L’enjeu est le même concernant les planteurs virginiens qui ont mené les États-Unis à l’indépendance, tels George Washington et Thomas Jefferson. Esprits généreux, ils n’avaient que le tort de n’avoir pas choisi le lieu et le moment de leur naissance.

Gare au syndrome de l’arroseur arrosé. Si l’on doit diaboliser une célébrité sous ce seul prétexte, il faudra renvoyer en enfer le héros absolu de tous les antiesclavagistes et des apologistes de la « race noire », le grand Toussaint Louverture en personne, qui a mené Saint-Domingue vers l’indépendance sous le nom de Haïti.

 

Affranchi par son maître, il put s’établir comme « libre de couleur »et posséda jusqu’à vingt esclaves.  Il n’y avait rien d’exceptionnel à cela dans les Antilles françaises au XVIIIe siècle : par la naissance ou l’affranchissement, un certain nombre de métis et de noirs étaient amenés à acheter et posséder des esclaves. Mais Toussaint Louverture a aggravé son cas quand il est devenu Gouverneur général de Saint-Domingue en replaçant les anciens esclaves sous le régime du travail forcé !

Comble de la bêtise, d’aucuns s’indignent aussi que de beaux immeubles du XVIIIe siècle, à Nantes et Bordeaux, s’ornent de mascarons (figures de pierre au-dessus des fenêtres) à l’effigie d’esclaves noirs ou de rois exotiques (voir plus haut). À ce compte-là, il nous faudra aussi épurer nos musées et nos livres de toutes les représentations un tant soit peu caricaturales de noirs mais aussi de jaunes, de roux, de laids, de sorcières, d’obèses, d’efféminés etc. etc.

Quoi qu’il en soit, la discussion est impossible avec des individus qui visent la destruction de la communauté nationale et plus largement de notre culture. Ceux-là ne méritent d’autres interlocuteurs que la police et la justice.

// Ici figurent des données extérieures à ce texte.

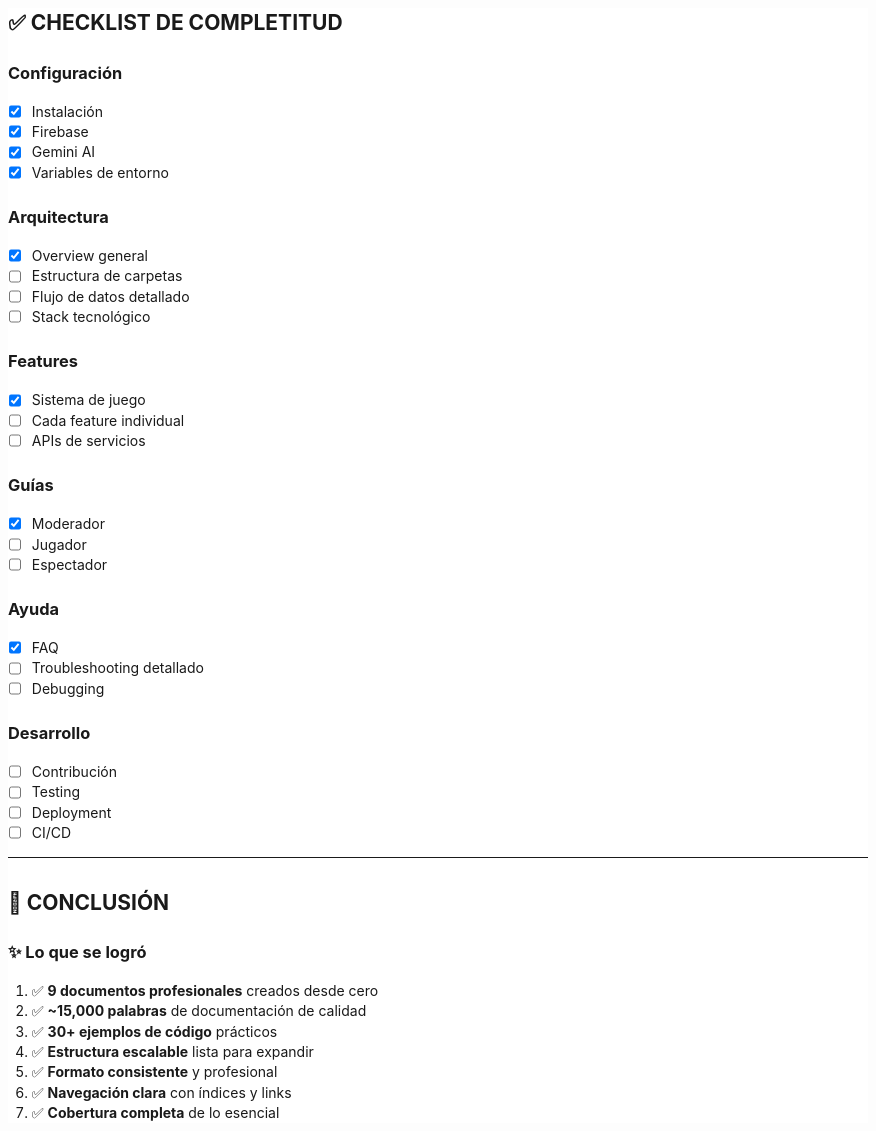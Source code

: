 
## ✅ CHECKLIST DE COMPLETITUD

### Configuración
- [x] Instalación
- [x] Firebase
- [x] Gemini AI
- [x] Variables de entorno

### Arquitectura
- [x] Overview general
- [ ] Estructura de carpetas
- [ ] Flujo de datos detallado
- [ ] Stack tecnológico

### Features
- [x] Sistema de juego
- [ ] Cada feature individual
- [ ] APIs de servicios

### Guías
- [x] Moderador
- [ ] Jugador
- [ ] Espectador

### Ayuda
- [x] FAQ
- [ ] Troubleshooting detallado
- [ ] Debugging

### Desarrollo
- [ ] Contribución
- [ ] Testing
- [ ] Deployment
- [ ] CI/CD

---

## 🎉 CONCLUSIÓN

### ✨ Lo que se logró

1. ✅ **9 documentos profesionales** creados desde cero
2. ✅ **~15,000 palabras** de documentación de calidad
3. ✅ **30+ ejemplos de código** prácticos
4. ✅ **Estructura escalable** lista para expandir
5. ✅ **Formato consistente** y profesional
6. ✅ **Navegación clara** con índices y links
7. ✅ **Cobertura completa** de lo esencial
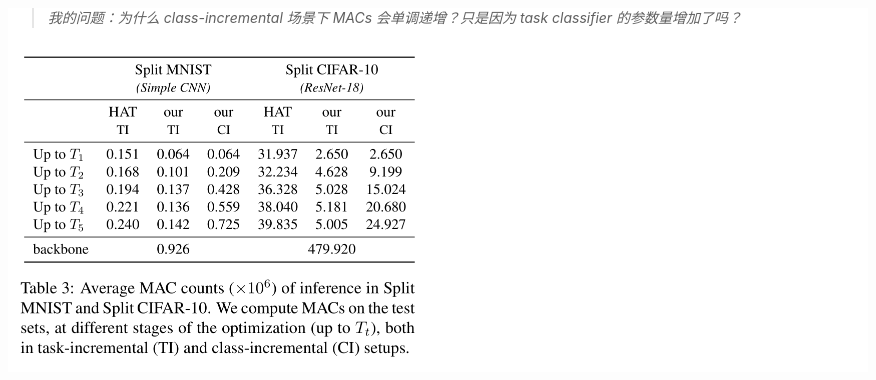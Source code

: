 > *我的问题：为什么 class-incremental 场景下  MACs 会单调递增？只是因为 task classifier 的参数量增加了吗？* 

<img src="/images/posts/continuallearning/10.png" style="zoom:50%;" />

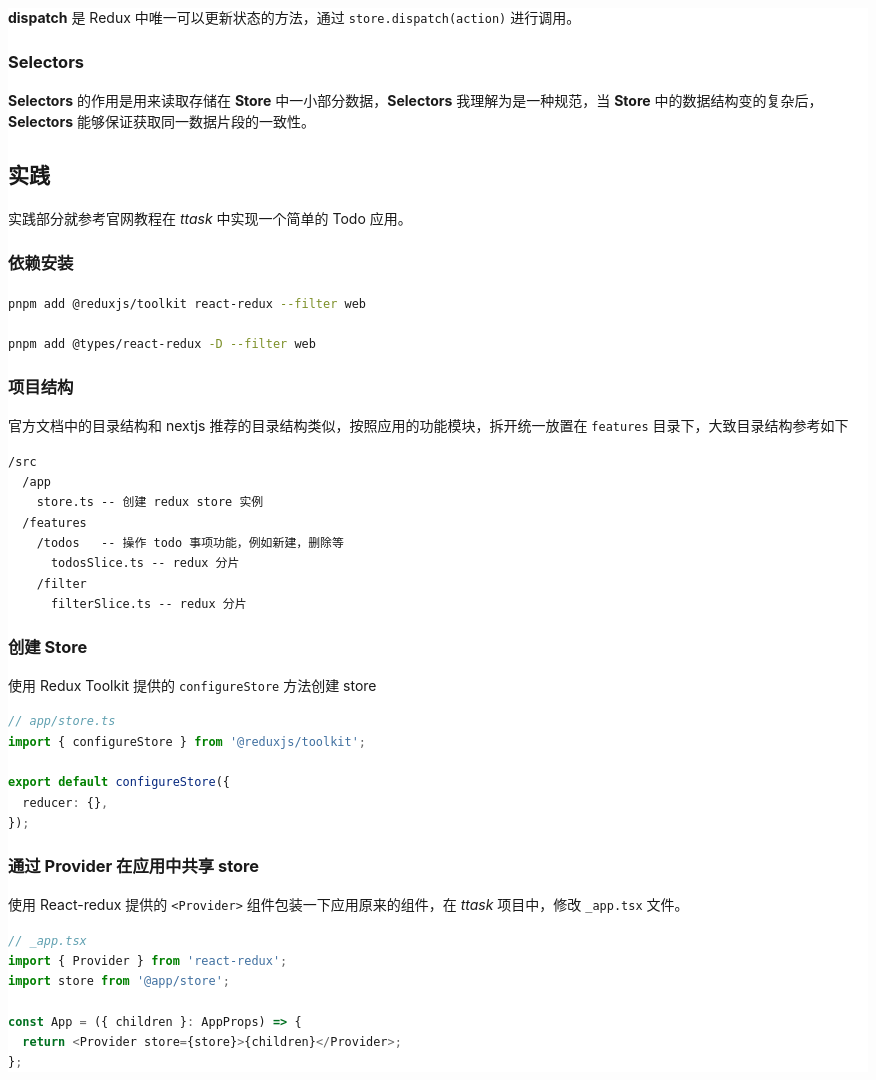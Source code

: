 **dispatch** 是 Redux 中唯一可以更新状态的方法，通过 `store.dispatch(action)` 进行调用。

### Selectors

**Selectors** 的作用是用来读取存储在 **Store** 中一小部分数据，**Selectors** 我理解为是一种规范，当 **Store** 中的数据结构变的复杂后，**Selectors** 能够保证获取同一数据片段的一致性。

## 实践

实践部分就参考官网教程在 _ttask_ 中实现一个简单的 Todo 应用。

### 依赖安装

```bash
pnpm add @reduxjs/toolkit react-redux --filter web

pnpm add @types/react-redux -D --filter web
```

### 项目结构

官方文档中的目录结构和 nextjs 推荐的目录结构类似，按照应用的功能模块，拆开统一放置在 `features` 目录下，大致目录结构参考如下

```plain
/src
  /app
    store.ts -- 创建 redux store 实例
  /features
    /todos   -- 操作 todo 事项功能，例如新建，删除等
      todosSlice.ts -- redux 分片
    /filter
      filterSlice.ts -- redux 分片
```

### 创建 Store

使用 Redux Toolkit 提供的 `configureStore` 方法创建 store

```typescript
// app/store.ts
import { configureStore } from '@reduxjs/toolkit';

export default configureStore({
  reducer: {},
});
```

### 通过 Provider 在应用中共享 store

使用 React-redux 提供的 `<Provider>` 组件包装一下应用原来的组件，在 _ttask_ 项目中，修改 `_app.tsx` 文件。

```typescript
// _app.tsx
import { Provider } from 'react-redux';
import store from '@app/store';

const App = ({ children }: AppProps) => {
  return <Provider store={store}>{children}</Provider>;
};
```

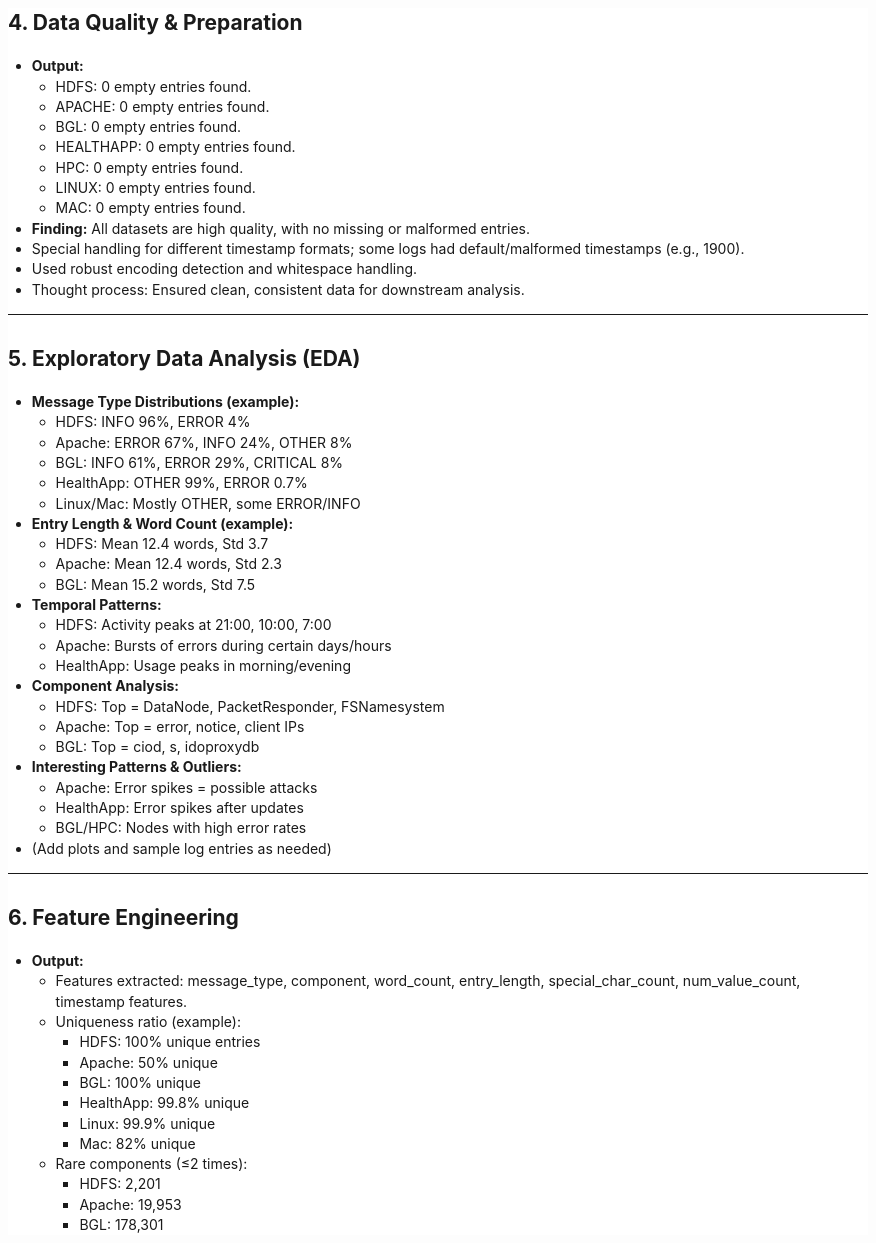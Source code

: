 
## 4. Data Quality & Preparation

- **Output:**
  - HDFS: 0 empty entries found.
  - APACHE: 0 empty entries found.
  - BGL: 0 empty entries found.
  - HEALTHAPP: 0 empty entries found.
  - HPC: 0 empty entries found.
  - LINUX: 0 empty entries found.
  - MAC: 0 empty entries found.
- **Finding:** All datasets are high quality, with no missing or malformed entries.
- Special handling for different timestamp formats; some logs had default/malformed timestamps (e.g., 1900).
- Used robust encoding detection and whitespace handling.
- Thought process: Ensured clean, consistent data for downstream analysis.

---

## 5. Exploratory Data Analysis (EDA)

- **Message Type Distributions (example):**
  - HDFS: INFO 96%, ERROR 4%
  - Apache: ERROR 67%, INFO 24%, OTHER 8%
  - BGL: INFO 61%, ERROR 29%, CRITICAL 8%
  - HealthApp: OTHER 99%, ERROR 0.7%
  - Linux/Mac: Mostly OTHER, some ERROR/INFO
- **Entry Length & Word Count (example):**
  - HDFS: Mean 12.4 words, Std 3.7
  - Apache: Mean 12.4 words, Std 2.3
  - BGL: Mean 15.2 words, Std 7.5
- **Temporal Patterns:**
  - HDFS: Activity peaks at 21:00, 10:00, 7:00
  - Apache: Bursts of errors during certain days/hours
  - HealthApp: Usage peaks in morning/evening
- **Component Analysis:**
  - HDFS: Top = DataNode, PacketResponder, FSNamesystem
  - Apache: Top = error, notice, client IPs
  - BGL: Top = ciod, s, idoproxydb
- **Interesting Patterns & Outliers:**
  - Apache: Error spikes = possible attacks
  - HealthApp: Error spikes after updates
  - BGL/HPC: Nodes with high error rates
- (Add plots and sample log entries as needed)

---

## 6. Feature Engineering

- **Output:**
  - Features extracted: message_type, component, word_count, entry_length, special_char_count, num_value_count, timestamp features.
  - Uniqueness ratio (example):
    - HDFS: 100% unique entries
    - Apache: 50% unique
    - BGL: 100% unique
    - HealthApp: 99.8% unique
    - Linux: 99.9% unique
    - Mac: 82% unique
  - Rare components (≤2 times):
    - HDFS: 2,201
    - Apache: 19,953
    - BGL: 178,301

Louis DelgrèsPar contre, nous invitons nos concitoyens sincères qui rêvent d’une grande fraternité dans le cadre national, à réviser ensemble le grand  « récit national » de la IIIe République.

Intégrons donc à ce récit toutes les belles personnalités qui ont honoré la France – et réciproquement -, de Louis Delgrès à Kofi Yamgnane en passant par Alexandre Dumas, Félix ÉbouéAlain Mimoun et Zinedine Zidane.

N’excluons personne à l’image du très consensuel musée de l’Histoire de France installé par Louis-Philippe à Versailles, où sont représentés tous les grands moments de tous les régimes. Reprenons à notre compte la formule de Napoléon : « De Clovis jusqu’au Comité de salut public, je me sens solidaire de tout» , et adressons celle d’Ernest Lavisse à tous nos écoliers, sans distinction d’origine ou de classe : « Enfant, tu aimeras la France parce que la nature l’a faite belle et que son histoire l’a faite grande».